The storm had devastated Q. R. Zedd.
“This storm really devastated my stuff,” said the great man himself, trudging out to meet us beside a snowdrift encapsulating more broken aluminum. “This is really sad.”
“How did you operate last night?” we asked. “I slung a piece out of my noodle soup over the back of a chair and loaded it through a super-tuner of my own design,” Zedd replied. “It worked real good, except Tondelayo had to keep coming in and pouring more broth on the noodle because it didn’t load worth a flip when it dried out.”
The great one paused thoughtfully, remembering. “Durn thing wouldn’t stay on the back of the chair once it got hard from drying out, either. Every time it fell, the alligator clips came off.”
We asked if anyone was hurt when the aluminum started to fall.
“Almost,” Zedd replied. “Homer was outside someplace end my 28-element fell right on top of him. No problem, though. He didn’t, get hurt.”
“But,” we gasped, “how was that possible?”
Zedd fired up his oom-Paul. “Stuff fell on his head.”
Did Zedd plan to start restoring the antenna farm right away?
He pointed skyward, “Already working on it. See?”
We peered painfully up into cloud glare. There on the 3,000 footer, just below the level of the clouds, we made out a tiny figure, belted in, cranking an end wrench on the boom fitting of a gleaming new 13-element beam.

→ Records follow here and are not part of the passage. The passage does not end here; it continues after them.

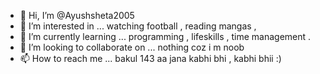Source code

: - 👋 Hi, I’m @Ayushsheta2005
- 👀 I’m interested in ... watching football , reading mangas ,
- 🌱 I’m currently learning ... programming , lifeskills , time management .
- 💞️ I’m looking to collaborate on ... nothing coz i m noob
- 📫 How to reach me ... bakul 143 aa jana kabhi bhi , kabhi bhii :)

<!---
Ayushsheta2005/Ayushsheta2005 is a ✨ special ✨ repository because its `README.md` (this file) appears on your GitHub profile.
You can click the Preview link to take a look at your changes.
--->
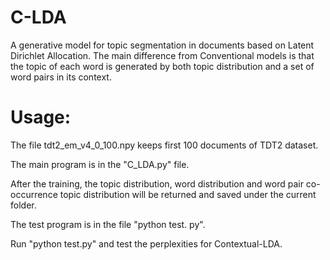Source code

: # C-LDA
A generative model for topic segmentation in documents based on Latent Dirichlet Allocation. The main difference from Conventional models is that the topic of each word is generated by both topic distribution and a set of word pairs in its context.

# Usage:
The file tdt2_em_v4_0_100.npy keeps first 100 documents of TDT2 dataset.

The main program is in the "C_LDA.py" file.

After the training, the topic distribution, word distribution and word pair co-occurrence topic distribution will be returned and saved under the current folder.

The test program is in the file "python test. py".

Run "python test.py" and test the perplexities for Contextual-LDA.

Even at such a distance, and shivering badly, the figure looked darling. Which made identification easy. “Tondelayo?” we asked.

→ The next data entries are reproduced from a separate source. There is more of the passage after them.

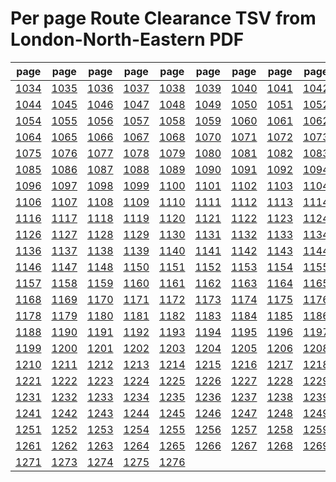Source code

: # Per page Route Clearance TSV from London-North-Eastern PDF

|page|page|page|page|page|page|page|page|page|page|
|----|----|----|----|----|----|----|----|----|----|
|[1034](tsv/pg_1034.tsv)|[1035](tsv/pg_1035.tsv)|[1036](tsv/pg_1036.tsv)|[1037](tsv/pg_1037.tsv)|[1038](tsv/pg_1038.tsv)|[1039](tsv/pg_1039.tsv)|[1040](tsv/pg_1040.tsv)|[1041](tsv/pg_1041.tsv)|[1042](tsv/pg_1042.tsv)|[1043](tsv/pg_1043.tsv)|
|[1044](tsv/pg_1044.tsv)|[1045](tsv/pg_1045.tsv)|[1046](tsv/pg_1046.tsv)|[1047](tsv/pg_1047.tsv)|[1048](tsv/pg_1048.tsv)|[1049](tsv/pg_1049.tsv)|[1050](tsv/pg_1050.tsv)|[1051](tsv/pg_1051.tsv)|[1052](tsv/pg_1052.tsv)|[1053](tsv/pg_1053.tsv)|
|[1054](tsv/pg_1054.tsv)|[1055](tsv/pg_1055.tsv)|[1056](tsv/pg_1056.tsv)|[1057](tsv/pg_1057.tsv)|[1058](tsv/pg_1058.tsv)|[1059](tsv/pg_1059.tsv)|[1060](tsv/pg_1060.tsv)|[1061](tsv/pg_1061.tsv)|[1062](tsv/pg_1062.tsv)|[1063](tsv/pg_1063.tsv)|
|[1064](tsv/pg_1064.tsv)|[1065](tsv/pg_1065.tsv)|[1066](tsv/pg_1066.tsv)|[1067](tsv/pg_1067.tsv)|[1068](tsv/pg_1068.tsv)|[1070](tsv/pg_1070.tsv)|[1071](tsv/pg_1071.tsv)|[1072](tsv/pg_1072.tsv)|[1073](tsv/pg_1073.tsv)|[1074](tsv/pg_1074.tsv)|
|[1075](tsv/pg_1075.tsv)|[1076](tsv/pg_1076.tsv)|[1077](tsv/pg_1077.tsv)|[1078](tsv/pg_1078.tsv)|[1079](tsv/pg_1079.tsv)|[1080](tsv/pg_1080.tsv)|[1081](tsv/pg_1081.tsv)|[1082](tsv/pg_1082.tsv)|[1083](tsv/pg_1083.tsv)|[1084](tsv/pg_1084.tsv)|
|[1085](tsv/pg_1085.tsv)|[1086](tsv/pg_1086.tsv)|[1087](tsv/pg_1087.tsv)|[1088](tsv/pg_1088.tsv)|[1089](tsv/pg_1089.tsv)|[1090](tsv/pg_1090.tsv)|[1091](tsv/pg_1091.tsv)|[1092](tsv/pg_1092.tsv)|[1094](tsv/pg_1094.tsv)|[1095](tsv/pg_1095.tsv)|
|[1096](tsv/pg_1096.tsv)|[1097](tsv/pg_1097.tsv)|[1098](tsv/pg_1098.tsv)|[1099](tsv/pg_1099.tsv)|[1100](tsv/pg_1100.tsv)|[1101](tsv/pg_1101.tsv)|[1102](tsv/pg_1102.tsv)|[1103](tsv/pg_1103.tsv)|[1104](tsv/pg_1104.tsv)|[1105](tsv/pg_1105.tsv)|
|[1106](tsv/pg_1106.tsv)|[1107](tsv/pg_1107.tsv)|[1108](tsv/pg_1108.tsv)|[1109](tsv/pg_1109.tsv)|[1110](tsv/pg_1110.tsv)|[1111](tsv/pg_1111.tsv)|[1112](tsv/pg_1112.tsv)|[1113](tsv/pg_1113.tsv)|[1114](tsv/pg_1114.tsv)|[1115](tsv/pg_1115.tsv)|
|[1116](tsv/pg_1116.tsv)|[1117](tsv/pg_1117.tsv)|[1118](tsv/pg_1118.tsv)|[1119](tsv/pg_1119.tsv)|[1120](tsv/pg_1120.tsv)|[1121](tsv/pg_1121.tsv)|[1122](tsv/pg_1122.tsv)|[1123](tsv/pg_1123.tsv)|[1124](tsv/pg_1124.tsv)|[1125](tsv/pg_1125.tsv)|
|[1126](tsv/pg_1126.tsv)|[1127](tsv/pg_1127.tsv)|[1128](tsv/pg_1128.tsv)|[1129](tsv/pg_1129.tsv)|[1130](tsv/pg_1130.tsv)|[1131](tsv/pg_1131.tsv)|[1132](tsv/pg_1132.tsv)|[1133](tsv/pg_1133.tsv)|[1134](tsv/pg_1134.tsv)|[1135](tsv/pg_1135.tsv)|
|[1136](tsv/pg_1136.tsv)|[1137](tsv/pg_1137.tsv)|[1138](tsv/pg_1138.tsv)|[1139](tsv/pg_1139.tsv)|[1140](tsv/pg_1140.tsv)|[1141](tsv/pg_1141.tsv)|[1142](tsv/pg_1142.tsv)|[1143](tsv/pg_1143.tsv)|[1144](tsv/pg_1144.tsv)|[1145](tsv/pg_1145.tsv)|
|[1146](tsv/pg_1146.tsv)|[1147](tsv/pg_1147.tsv)|[1148](tsv/pg_1148.tsv)|[1150](tsv/pg_1150.tsv)|[1151](tsv/pg_1151.tsv)|[1152](tsv/pg_1152.tsv)|[1153](tsv/pg_1153.tsv)|[1154](tsv/pg_1154.tsv)|[1155](tsv/pg_1155.tsv)|[1156](tsv/pg_1156.tsv)|
|[1157](tsv/pg_1157.tsv)|[1158](tsv/pg_1158.tsv)|[1159](tsv/pg_1159.tsv)|[1160](tsv/pg_1160.tsv)|[1161](tsv/pg_1161.tsv)|[1162](tsv/pg_1162.tsv)|[1163](tsv/pg_1163.tsv)|[1164](tsv/pg_1164.tsv)|[1165](tsv/pg_1165.tsv)|[1167](tsv/pg_1167.tsv)|
|[1168](tsv/pg_1168.tsv)|[1169](tsv/pg_1169.tsv)|[1170](tsv/pg_1170.tsv)|[1171](tsv/pg_1171.tsv)|[1172](tsv/pg_1172.tsv)|[1173](tsv/pg_1173.tsv)|[1174](tsv/pg_1174.tsv)|[1175](tsv/pg_1175.tsv)|[1176](tsv/pg_1176.tsv)|[1177](tsv/pg_1177.tsv)|
|[1178](tsv/pg_1178.tsv)|[1179](tsv/pg_1179.tsv)|[1180](tsv/pg_1180.tsv)|[1181](tsv/pg_1181.tsv)|[1182](tsv/pg_1182.tsv)|[1183](tsv/pg_1183.tsv)|[1184](tsv/pg_1184.tsv)|[1185](tsv/pg_1185.tsv)|[1186](tsv/pg_1186.tsv)|[1187](tsv/pg_1187.tsv)|
|[1188](tsv/pg_1188.tsv)|[1190](tsv/pg_1190.tsv)|[1191](tsv/pg_1191.tsv)|[1192](tsv/pg_1192.tsv)|[1193](tsv/pg_1193.tsv)|[1194](tsv/pg_1194.tsv)|[1195](tsv/pg_1195.tsv)|[1196](tsv/pg_1196.tsv)|[1197](tsv/pg_1197.tsv)|[1198](tsv/pg_1198.tsv)|
|[1199](tsv/pg_1199.tsv)|[1200](tsv/pg_1200.tsv)|[1201](tsv/pg_1201.tsv)|[1202](tsv/pg_1202.tsv)|[1203](tsv/pg_1203.tsv)|[1204](tsv/pg_1204.tsv)|[1205](tsv/pg_1205.tsv)|[1206](tsv/pg_1206.tsv)|[1208](tsv/pg_1208.tsv)|[1209](tsv/pg_1209.tsv)|
|[1210](tsv/pg_1210.tsv)|[1211](tsv/pg_1211.tsv)|[1212](tsv/pg_1212.tsv)|[1213](tsv/pg_1213.tsv)|[1214](tsv/pg_1214.tsv)|[1215](tsv/pg_1215.tsv)|[1216](tsv/pg_1216.tsv)|[1217](tsv/pg_1217.tsv)|[1218](tsv/pg_1218.tsv)|[1220](tsv/pg_1220.tsv)|
|[1221](tsv/pg_1221.tsv)|[1222](tsv/pg_1222.tsv)|[1223](tsv/pg_1223.tsv)|[1224](tsv/pg_1224.tsv)|[1225](tsv/pg_1225.tsv)|[1226](tsv/pg_1226.tsv)|[1227](tsv/pg_1227.tsv)|[1228](tsv/pg_1228.tsv)|[1229](tsv/pg_1229.tsv)|[1230](tsv/pg_1230.tsv)|
|[1231](tsv/pg_1231.tsv)|[1232](tsv/pg_1232.tsv)|[1233](tsv/pg_1233.tsv)|[1234](tsv/pg_1234.tsv)|[1235](tsv/pg_1235.tsv)|[1236](tsv/pg_1236.tsv)|[1237](tsv/pg_1237.tsv)|[1238](tsv/pg_1238.tsv)|[1239](tsv/pg_1239.tsv)|[1240](tsv/pg_1240.tsv)|
|[1241](tsv/pg_1241.tsv)|[1242](tsv/pg_1242.tsv)|[1243](tsv/pg_1243.tsv)|[1244](tsv/pg_1244.tsv)|[1245](tsv/pg_1245.tsv)|[1246](tsv/pg_1246.tsv)|[1247](tsv/pg_1247.tsv)|[1248](tsv/pg_1248.tsv)|[1249](tsv/pg_1249.tsv)|[1250](tsv/pg_1250.tsv)|
|[1251](tsv/pg_1251.tsv)|[1252](tsv/pg_1252.tsv)|[1253](tsv/pg_1253.tsv)|[1254](tsv/pg_1254.tsv)|[1255](tsv/pg_1255.tsv)|[1256](tsv/pg_1256.tsv)|[1257](tsv/pg_1257.tsv)|[1258](tsv/pg_1258.tsv)|[1259](tsv/pg_1259.tsv)|[1260](tsv/pg_1260.tsv)|
|[1261](tsv/pg_1261.tsv)|[1262](tsv/pg_1262.tsv)|[1263](tsv/pg_1263.tsv)|[1264](tsv/pg_1264.tsv)|[1265](tsv/pg_1265.tsv)|[1266](tsv/pg_1266.tsv)|[1267](tsv/pg_1267.tsv)|[1268](tsv/pg_1268.tsv)|[1269](tsv/pg_1269.tsv)|[1270](tsv/pg_1270.tsv)|
|[1271](tsv/pg_1271.tsv)|[1273](tsv/pg_1273.tsv)|[1274](tsv/pg_1274.tsv)|[1275](tsv/pg_1275.tsv)|[1276](tsv/pg_1276.tsv)||||||
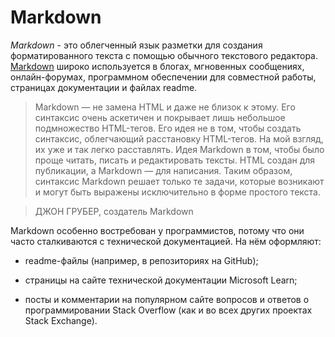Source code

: # Markdown 
_Markdown_ - это облегченный язык разметки для создания форматированного текста с помощью обычного текстового редактора. 
[Markdown](https://docs.github.com/ru/get-started/writing-on-github/getting-started-with-writing-and-formatting-on-github/basic-writing-and-formatting-syntax) широко используется в блогах, мгновенных сообщениях, онлайн-форумах, программном обеспечении для совместной работы, страницах документации и файлах readme.
> Markdown — не замена HTML и даже не близок к этому. Его синтаксис очень аскетичен и покрывает лишь небольшое подмножество HTML-тегов. Его идея не в том, чтобы создать синтаксис, облегчающий расстановку HTML-тегов. На мой взгляд, их уже и так легко расставлять. Идея Markdown в том, чтобы было проще читать, писать и редактировать тексты. HTML создан для публикации, а Markdown — для написания. Таким образом, синтаксис Markdown решает только те задачи, которые возникают и могут быть выражены исключительно в форме простого текста.

> ДЖОН ГРУБЕР,
> создатель Markdown

Markdown особенно востребован у программистов, потому что они часто сталкиваются с технической документацией. На нём оформляют:

* readme-файлы (например, в репозиториях на GitHub);
+ страницы на сайте технической документации Microsoft Learn;
- посты и комментарии на популярном сайте вопросов и ответов о программировании Stack Overflow (как и во всех других проектах Stack Exchange).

“Yep,” Zedd said. “But I’m sure worried about her.”
“Because of the altitude?”
“Because of the time.”
“The time?”
Zedd looked at his special hf monitor quartz crystal chronometer. “She’s running way behind the work schedule. If she don’t get that beam up there in the next two hours, I’m afraid she’ll be doing the laundry long after midnight.”
That was a terrible thought – that A5A might not have enough clean underwear and socks.
“What kind of antennas are you putting back up?” we asked.
Zedd yawned. “I’ll have to tell you about my new antenna designs another day, boy. Right now it’s time for my nap.”
And he trudged back toward the ranch house, noble soul that he is, stoic in the face of mother nature’s adversities. I mean, how great can one man be?